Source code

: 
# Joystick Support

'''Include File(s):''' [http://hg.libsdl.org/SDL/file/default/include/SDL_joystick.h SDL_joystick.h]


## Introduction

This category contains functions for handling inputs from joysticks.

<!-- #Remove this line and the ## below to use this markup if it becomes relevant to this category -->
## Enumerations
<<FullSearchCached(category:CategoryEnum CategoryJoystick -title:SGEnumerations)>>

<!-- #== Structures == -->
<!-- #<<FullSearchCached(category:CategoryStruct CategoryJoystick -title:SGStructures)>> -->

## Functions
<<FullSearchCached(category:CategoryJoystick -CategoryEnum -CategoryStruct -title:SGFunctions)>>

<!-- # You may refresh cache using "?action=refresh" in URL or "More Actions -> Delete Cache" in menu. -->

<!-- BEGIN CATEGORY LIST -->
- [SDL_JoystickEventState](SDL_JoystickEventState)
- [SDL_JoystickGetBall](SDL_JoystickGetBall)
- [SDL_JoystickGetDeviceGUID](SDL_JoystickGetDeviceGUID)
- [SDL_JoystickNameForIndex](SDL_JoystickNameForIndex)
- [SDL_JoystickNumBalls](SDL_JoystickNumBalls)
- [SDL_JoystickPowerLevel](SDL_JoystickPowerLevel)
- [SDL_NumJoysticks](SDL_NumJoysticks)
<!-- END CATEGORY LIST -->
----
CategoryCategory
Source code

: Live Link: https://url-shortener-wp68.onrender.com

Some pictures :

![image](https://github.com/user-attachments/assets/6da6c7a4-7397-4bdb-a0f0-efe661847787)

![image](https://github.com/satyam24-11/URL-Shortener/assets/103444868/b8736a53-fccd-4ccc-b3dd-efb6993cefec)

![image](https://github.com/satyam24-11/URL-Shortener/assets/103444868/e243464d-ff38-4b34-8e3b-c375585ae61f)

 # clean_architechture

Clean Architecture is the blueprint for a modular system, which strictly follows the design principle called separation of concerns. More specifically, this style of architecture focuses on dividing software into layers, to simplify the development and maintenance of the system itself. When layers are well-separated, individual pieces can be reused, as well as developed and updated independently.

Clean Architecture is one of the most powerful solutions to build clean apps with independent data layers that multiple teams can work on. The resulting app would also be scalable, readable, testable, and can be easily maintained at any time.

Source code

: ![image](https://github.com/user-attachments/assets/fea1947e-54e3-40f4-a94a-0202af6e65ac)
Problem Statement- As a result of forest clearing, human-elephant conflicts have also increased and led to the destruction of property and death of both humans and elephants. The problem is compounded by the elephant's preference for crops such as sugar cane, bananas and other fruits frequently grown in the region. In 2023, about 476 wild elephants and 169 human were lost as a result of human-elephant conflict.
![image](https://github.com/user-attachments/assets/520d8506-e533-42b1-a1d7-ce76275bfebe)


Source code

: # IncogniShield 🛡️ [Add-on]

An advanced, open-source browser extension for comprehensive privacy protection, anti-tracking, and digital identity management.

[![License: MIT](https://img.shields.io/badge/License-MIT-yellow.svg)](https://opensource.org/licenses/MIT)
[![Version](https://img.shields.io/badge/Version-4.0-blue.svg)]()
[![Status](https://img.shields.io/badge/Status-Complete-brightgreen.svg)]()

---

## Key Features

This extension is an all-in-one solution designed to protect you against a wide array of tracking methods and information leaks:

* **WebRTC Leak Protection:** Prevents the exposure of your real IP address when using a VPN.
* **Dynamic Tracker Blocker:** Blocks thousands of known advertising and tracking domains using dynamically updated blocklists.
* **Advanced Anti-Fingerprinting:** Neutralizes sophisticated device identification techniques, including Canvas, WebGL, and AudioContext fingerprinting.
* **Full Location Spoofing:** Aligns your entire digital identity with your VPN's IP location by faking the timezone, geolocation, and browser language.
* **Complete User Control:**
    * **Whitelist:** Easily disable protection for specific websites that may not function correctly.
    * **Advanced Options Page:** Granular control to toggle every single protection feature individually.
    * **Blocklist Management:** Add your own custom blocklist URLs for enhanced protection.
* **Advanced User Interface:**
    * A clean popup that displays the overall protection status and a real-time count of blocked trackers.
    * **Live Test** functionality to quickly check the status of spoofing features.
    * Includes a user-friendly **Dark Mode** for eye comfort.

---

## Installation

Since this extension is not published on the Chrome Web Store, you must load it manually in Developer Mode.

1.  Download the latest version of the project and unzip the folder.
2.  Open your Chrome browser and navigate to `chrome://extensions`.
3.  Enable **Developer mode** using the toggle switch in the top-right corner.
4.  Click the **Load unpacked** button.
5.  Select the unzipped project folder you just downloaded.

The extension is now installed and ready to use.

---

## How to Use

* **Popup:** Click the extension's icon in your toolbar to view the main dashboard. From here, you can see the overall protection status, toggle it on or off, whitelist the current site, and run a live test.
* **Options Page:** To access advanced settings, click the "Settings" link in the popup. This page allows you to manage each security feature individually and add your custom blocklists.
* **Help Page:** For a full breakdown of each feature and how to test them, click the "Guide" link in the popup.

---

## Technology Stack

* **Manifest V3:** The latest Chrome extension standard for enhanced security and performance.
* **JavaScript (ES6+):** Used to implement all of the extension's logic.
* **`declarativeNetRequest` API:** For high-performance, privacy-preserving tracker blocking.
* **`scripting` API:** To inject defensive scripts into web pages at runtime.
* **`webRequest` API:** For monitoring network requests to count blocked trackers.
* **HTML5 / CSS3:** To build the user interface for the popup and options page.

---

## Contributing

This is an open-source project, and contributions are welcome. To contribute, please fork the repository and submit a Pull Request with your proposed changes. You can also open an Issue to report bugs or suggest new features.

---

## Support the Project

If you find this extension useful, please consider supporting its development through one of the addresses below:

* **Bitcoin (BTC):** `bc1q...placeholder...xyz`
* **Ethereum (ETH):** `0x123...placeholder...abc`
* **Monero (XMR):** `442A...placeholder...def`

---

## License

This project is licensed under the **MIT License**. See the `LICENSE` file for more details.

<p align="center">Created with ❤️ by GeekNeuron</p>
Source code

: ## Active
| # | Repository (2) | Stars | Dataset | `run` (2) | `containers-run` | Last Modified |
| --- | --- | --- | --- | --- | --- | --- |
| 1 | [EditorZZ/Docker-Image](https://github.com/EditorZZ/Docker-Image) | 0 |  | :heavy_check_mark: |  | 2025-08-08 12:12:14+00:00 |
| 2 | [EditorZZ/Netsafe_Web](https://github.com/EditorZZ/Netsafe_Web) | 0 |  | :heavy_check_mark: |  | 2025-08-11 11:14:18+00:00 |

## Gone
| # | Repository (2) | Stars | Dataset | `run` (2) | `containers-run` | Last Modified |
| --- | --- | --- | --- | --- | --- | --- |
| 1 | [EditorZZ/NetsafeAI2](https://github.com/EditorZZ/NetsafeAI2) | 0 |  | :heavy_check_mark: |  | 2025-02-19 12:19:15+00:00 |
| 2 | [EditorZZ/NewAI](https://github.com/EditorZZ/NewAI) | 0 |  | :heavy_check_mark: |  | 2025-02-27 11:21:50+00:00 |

• WORK ITEM: Make a faithful copy of every record above.

• RESULT OF THE TASK:
Source code

: 
# Joystick Support

'''Include File(s):''' [http://hg.libsdl.org/SDL/file/default/include/SDL_joystick.h SDL_joystick.h]


## Introduction

This category contains functions for handling inputs from joysticks.

<!-- #Remove this line and the ## below to use this markup if it becomes relevant to this category -->
## Enumerations
<<FullSearchCached(category:CategoryEnum CategoryJoystick -title:SGEnumerations)>>

<!-- #== Structures == -->
<!-- #<<FullSearchCached(category:CategoryStruct CategoryJoystick -title:SGStructures)>> -->

## Functions
<<FullSearchCached(category:CategoryJoystick -CategoryEnum -CategoryStruct -title:SGFunctions)>>

<!-- # You may refresh cache using "?action=refresh" in URL or "More Actions -> Delete Cache" in menu. -->

<!-- BEGIN CATEGORY LIST -->
- [SDL_JoystickEventState](SDL_JoystickEventState)
- [SDL_JoystickGetBall](SDL_JoystickGetBall)
- [SDL_JoystickGetDeviceGUID](SDL_JoystickGetDeviceGUID)
- [SDL_JoystickNameForIndex](SDL_JoystickNameForIndex)
- [SDL_JoystickNumBalls](SDL_JoystickNumBalls)
- [SDL_JoystickPowerLevel](SDL_JoystickPowerLevel)
- [SDL_NumJoysticks](SDL_NumJoysticks)
<!-- END CATEGORY LIST -->
----
CategoryCategory
Source code

: Live Link: https://url-shortener-wp68.onrender.com

Some pictures :

![image](https://github.com/user-attachments/assets/6da6c7a4-7397-4bdb-a0f0-efe661847787)

![image](https://github.com/satyam24-11/URL-Shortener/assets/103444868/b8736a53-fccd-4ccc-b3dd-efb6993cefec)

![image](https://github.com/satyam24-11/URL-Shortener/assets/103444868/e243464d-ff38-4b34-8e3b-c375585ae61f)

 # clean_architechture

Clean Architecture is the blueprint for a modular system, which strictly follows the design principle called separation of concerns. More specifically, this style of architecture focuses on dividing software into layers, to simplify the development and maintenance of the system itself. When layers are well-separated, individual pieces can be reused, as well as developed and updated independently.

Clean Architecture is one of the most powerful solutions to build clean apps with independent data layers that multiple teams can work on. The resulting app would also be scalable, readable, testable, and can be easily maintained at any time.

Source code

: ![image](https://github.com/user-attachments/assets/fea1947e-54e3-40f4-a94a-0202af6e65ac)
Problem Statement- As a result of forest clearing, human-elephant conflicts have also increased and led to the destruction of property and death of both humans and elephants. The problem is compounded by the elephant's preference for crops such as sugar cane, bananas and other fruits frequently grown in the region. In 2023, about 476 wild elephants and 169 human were lost as a result of human-elephant conflict.
![image](https://github.com/user-attachments/assets/520d8506-e533-42b1-a1d7-ce76275bfebe)


Source code

: # IncogniShield 🛡️ [Add-on]

An advanced, open-source browser extension for comprehensive privacy protection, anti-tracking, and digital identity management.

[![License: MIT](https://img.shields.io/badge/License-MIT-yellow.svg)](https://opensource.org/licenses/MIT)
[![Version](https://img.shields.io/badge/Version-4.0-blue.svg)]()
[![Status](https://img.shields.io/badge/Status-Complete-brightgreen.svg)]()

---

## Key Features

This extension is an all-in-one solution designed to protect you against a wide array of tracking methods and information leaks:

* **WebRTC Leak Protection:** Prevents the exposure of your real IP address when using a VPN.
* **Dynamic Tracker Blocker:** Blocks thousands of known advertising and tracking domains using dynamically updated blocklists.
* **Advanced Anti-Fingerprinting:** Neutralizes sophisticated device identification techniques, including Canvas, WebGL, and AudioContext fingerprinting.
* **Full Location Spoofing:** Aligns your entire digital identity with your VPN's IP location by faking the timezone, geolocation, and browser language.
* **Complete User Control:**
    * **Whitelist:** Easily disable protection for specific websites that may not function correctly.
    * **Advanced Options Page:** Granular control to toggle every single protection feature individually.
    * **Blocklist Management:** Add your own custom blocklist URLs for enhanced protection.
* **Advanced User Interface:**
    * A clean popup that displays the overall protection status and a real-time count of blocked trackers.
    * **Live Test** functionality to quickly check the status of spoofing features.
    * Includes a user-friendly **Dark Mode** for eye comfort.

---

## Installation

Since this extension is not published on the Chrome Web Store, you must load it manually in Developer Mode.

1.  Download the latest version of the project and unzip the folder.
2.  Open your Chrome browser and navigate to `chrome://extensions`.
3.  Enable **Developer mode** using the toggle switch in the top-right corner.
4.  Click the **Load unpacked** button.
5.  Select the unzipped project folder you just downloaded.

The extension is now installed and ready to use.

---

## How to Use

* **Popup:** Click the extension's icon in your toolbar to view the main dashboard. From here, you can see the overall protection status, toggle it on or off, whitelist the current site, and run a live test.
* **Options Page:** To access advanced settings, click the "Settings" link in the popup. This page allows you to manage each security feature individually and add your custom blocklists.
* **Help Page:** For a full breakdown of each feature and how to test them, click the "Guide" link in the popup.

---

## Technology Stack

* **Manifest V3:** The latest Chrome extension standard for enhanced security and performance.
* **JavaScript (ES6+):** Used to implement all of the extension's logic.
* **`declarativeNetRequest` API:** For high-performance, privacy-preserving tracker blocking.
* **`scripting` API:** To inject defensive scripts into web pages at runtime.
* **`webRequest` API:** For monitoring network requests to count blocked trackers.
* **HTML5 / CSS3:** To build the user interface for the popup and options page.

---

## Contributing

This is an open-source project, and contributions are welcome. To contribute, please fork the repository and submit a Pull Request with your proposed changes. You can also open an Issue to report bugs or suggest new features.

---

## Support the Project

If you find this extension useful, please consider supporting its development through one of the addresses below:

* **Bitcoin (BTC):** `bc1q...placeholder...xyz`
* **Ethereum (ETH):** `0x123...placeholder...abc`
* **Monero (XMR):** `442A...placeholder...def`

---

## License

This project is licensed under the **MIT License**. See the `LICENSE` file for more details.

<p align="center">Created with ❤️ by GeekNeuron</p>
Source code

: ## Active
| # | Repository (2) | Stars | Dataset | `run` (2) | `containers-run` | Last Modified |
| --- | --- | --- | --- | --- | --- | --- |
| 1 | [EditorZZ/Docker-Image](https://github.com/EditorZZ/Docker-Image) | 0 |  | :heavy_check_mark: |  | 2025-08-08 12:12:14+00:00 |
| 2 | [EditorZZ/Netsafe_Web](https://github.com/EditorZZ/Netsafe_Web) | 0 |  | :heavy_check_mark: |  | 2025-08-11 11:14:18+00:00 |

## Gone
| # | Repository (2) | Stars | Dataset | `run` (2) | `containers-run` | Last Modified |
| --- | --- | --- | --- | --- | --- | --- |
| 1 | [EditorZZ/NetsafeAI2](https://github.com/EditorZZ/NetsafeAI2) | 0 |  | :heavy_check_mark: |  | 2025-02-19 12:19:15+00:00 |
| 2 | [EditorZZ/NewAI](https://github.com/EditorZZ/NewAI) | 0 |  | :heavy_check_mark: |  | 2025-02-27 11:21:50+00:00 |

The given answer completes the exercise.